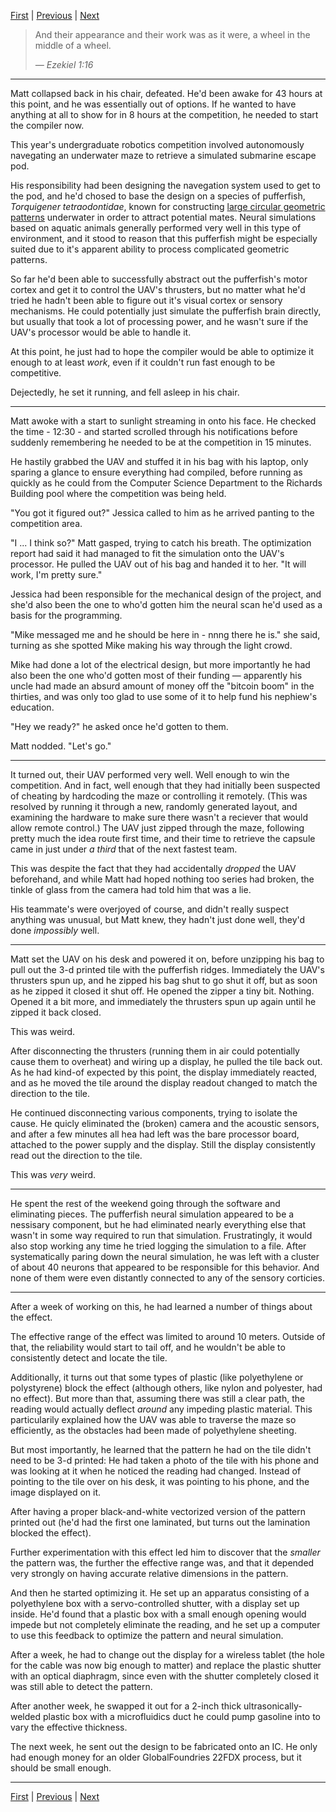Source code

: [First][first] | [Previous][prev] | [Next][next]


> And their appearance and their work was as it were, a wheel in the middle of a wheel.
> 
> _&mdash; Ezekiel 1:16_

--------

Matt collapsed back in his chair, defeated.
He'd been awake for 43 hours at this point, and he was essentially out of options.
If he wanted to have anything at all to show for in 8 hours at the competition, he needed to start the compiler now.

This year's undergraduate robotics competition involved autonomously navegating an underwater maze to retrieve a simulated submarine escape pod.

His responsibility had been designing the navegation system used to get to the pod, and he'd chosed to base the design on a species of pufferfish, _Torquigener tetraodontidae_, known for constructing [large circular geometric patterns][pufferfish] underwater in order to attract potential mates.
Neural simulations based on aquatic animals generally performed very well in this type of environment, and it stood to reason that this pufferfish might be especially suited due to it's apparent ability to process complicated geometric patterns.

[pufferfish]: https://doi.org/10.1038/srep0216

So far he'd been able to successfully abstract out the pufferfish's motor cortex and get it to control the UAV's thrusters, but no matter what he'd tried he hadn't been able to figure out it's visual cortex or sensory mechanisms.
He could potentially just simulate the pufferfish brain directly, but usually that took a lot of processing power, and he wasn't sure if the UAV's processor would be able to handle it.

At this point, he just had to hope the compiler would be able to optimize it enough to at least _work_, even if it couldn't run fast enough to be competitive.

Dejectedly, he set it running, and fell asleep in his chair.

--------

Matt awoke with a start to sunlight streaming in onto his face.
He checked the time - 12:30 - and started scrolled through his notifications before suddenly remembering he needed to be at the competition in 15 minutes.

He hastily grabbed the UAV and stuffed it in his bag with his laptop, only sparing a glance to ensure everything had compiled, before running as quickly as he could from the Computer Science Department to the Richards Building pool where the competition was being held.

"You got it figured out?" Jessica called to him as he arrived panting to the competition area.

"I ... I think so?" Matt gasped, trying to catch his breath.
The optimization report had said it had managed to fit the simulation onto the UAV's processor.
He pulled the UAV out of his bag and handed it to her.
"It will work, I'm pretty sure."

Jessica had been responsible for the mechanical design of the project, and she'd also been the one to who'd gotten him the neural scan he'd used as a basis for the programming.

"Mike messaged me and he should be here in - nnng there he is." she said, turning as she spotted Mike making his way through the light crowd.

Mike had done a lot of the electrical design, but more importantly he had also been the one who'd gotten most of their funding &mdash; apparently his uncle had made an absurd amount of money off the "bitcoin boom" in the thirties, and was only too glad to use some of it to help fund his nephiew's education.

"Hey we ready?" he asked once he'd gotten to them.

Matt nodded. "Let's go."

--------

It turned out, their UAV performed very well.
Well enough to win the competition.
And in fact, well enough that they had initially been suspected of cheating by hardcoding the maze or controlling it remotely.
(This was resolved by running it through a new, randomly generated layout, and examining the hardware to make sure there wasn't a reciever that would allow remote control.)
The UAV just zipped through the maze, following pretty much the idea route first time, and their time to retrieve the capsule came in just under _a third_ that of the next fastest team.

This was despite the fact that they had accidentally _dropped_ the UAV beforehand, and while Matt had hoped nothing too series had broken, the tinkle of glass from the camera had told him that was a lie.

His teammate's were overjoyed of course, and didn't really suspect anything was unusual, but Matt knew, they hadn't just done well, they'd done _impossibly_ well.

--------

Matt set the UAV on his desk and powered it on, before unzipping his bag to pull out the 3-d printed tile with the pufferfish ridges.
Immediately the UAV's thrusters spun up, and he zipped his bag shut to go shut it off, but as soon as he zipped it closed it shut off.
He opened the zipper a tiny bit.
Nothing.
Opened it a bit more, and immediately the thrusters spun up again until he zipped it back closed.

This was weird.

After disconnecting the thrusters (running them in air could potentially cause them to overheat) and wiring up a display, he pulled the tile back out.
As he had kind-of expected by this point, the display immediately reacted, and as he moved the tile around the display readout changed to match the direction to the tile.

He continued disconnecting various components, trying to isolate the cause.
He quicly eliminated the (broken) camera and the acoustic sensors, and after a few minutes all hea had left was the bare processor board, attached to the power supply and the display.
Still the display consistently read out the direction to the tile.

This was _very_ weird.

--------

He spent the rest of the weekend going through the software and eliminating pieces.
The pufferfish neural simulation appeared to be a nessisary component, but he had eliminated nearly everything else that wasn't in some way required to run that simulation.
Frustratingly, it would also stop working any time he tried logging the simulation to a file.
After systematically paring down the neural simulation, he was left with a cluster of about 40 neurons that appeared to be responsible for this behavior.
And none of them were even distantly connected to any of the sensory corticies.

--------

After a week of working on this, he had learned a number of things about the effect.

The effective range of the effect was limited to around 10 meters. Outside of that, the reliability would start to tail off, and he wouldn't be able to consistently detect and locate the tile.

Additionally, it turns out that some types of plastic (like polyethylene or polystyrene) block the effect (although others, like nylon and polyester, had no effect).
But more than that, assuming there was still a clear path, the reading would actually deflect _around_ any impeding plastic material.
This particularily explained how the UAV was able to traverse the maze so efficiently, as the obstacles had been made of polyethylene sheeting.

But most importantly, he learned that the pattern he had on the tile didn't need to be 3-d printed:
He had taken a photo of the tile with his phone and was looking at it when he noticed the reading had changed.
Instead of pointing to the tile over on his desk, it was pointing to his phone, and the image displayed on it.

After having a proper black-and-white vectorized version of the pattern printed out (he'd had the first one laminated, but turns out the lamination blocked the effect).

Further experimentation with this effect led him to discover that the _smaller_ the pattern was, the further the effective range was, and that it depended very strongly on having accurate relative dimensions in the pattern.

And then he started optimizing it.
He set up an apparatus consisting of a polyethylene box with a servo-controlled shutter, with a display set up inside.
He'd found that a plastic box with a small enough opening would impede but not completely eliminate the reading, and he set up a computer to use this feedback to optimize the pattern and neural simulation.

After a week, he had to change out the display for a wireless tablet (the hole for the cable was now big enough to matter) and replace the plastic shutter with an optical diaphragm, since even with the shutter completely closed it was still able to detect the pattern.

After another week, he swapped it out for a 2-inch thick ultrasonically-welded plastic box with a microfluidics duct he could pump gasoline into to vary the effective thickness.

The next week, he sent out the design to be fabricated onto an IC. He only had enough money for an older GlobalFoundries 22FDX process, but it should be small enough.

--------

[First][first] | [Previous][prev] | [Next][next]

[first]: http://example.com
[prev]: http://example.com
[next]: http://example.com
##############################
### Task to complete
Where the word "phone" occurs in a line of the records, copy that line.

### Answer below
He had taken a photo of the tile with his phone and was looking at it when he noticed the reading had changed.
Instead of pointing to the tile over on his desk, it was pointing to his phone, and the image displayed on it.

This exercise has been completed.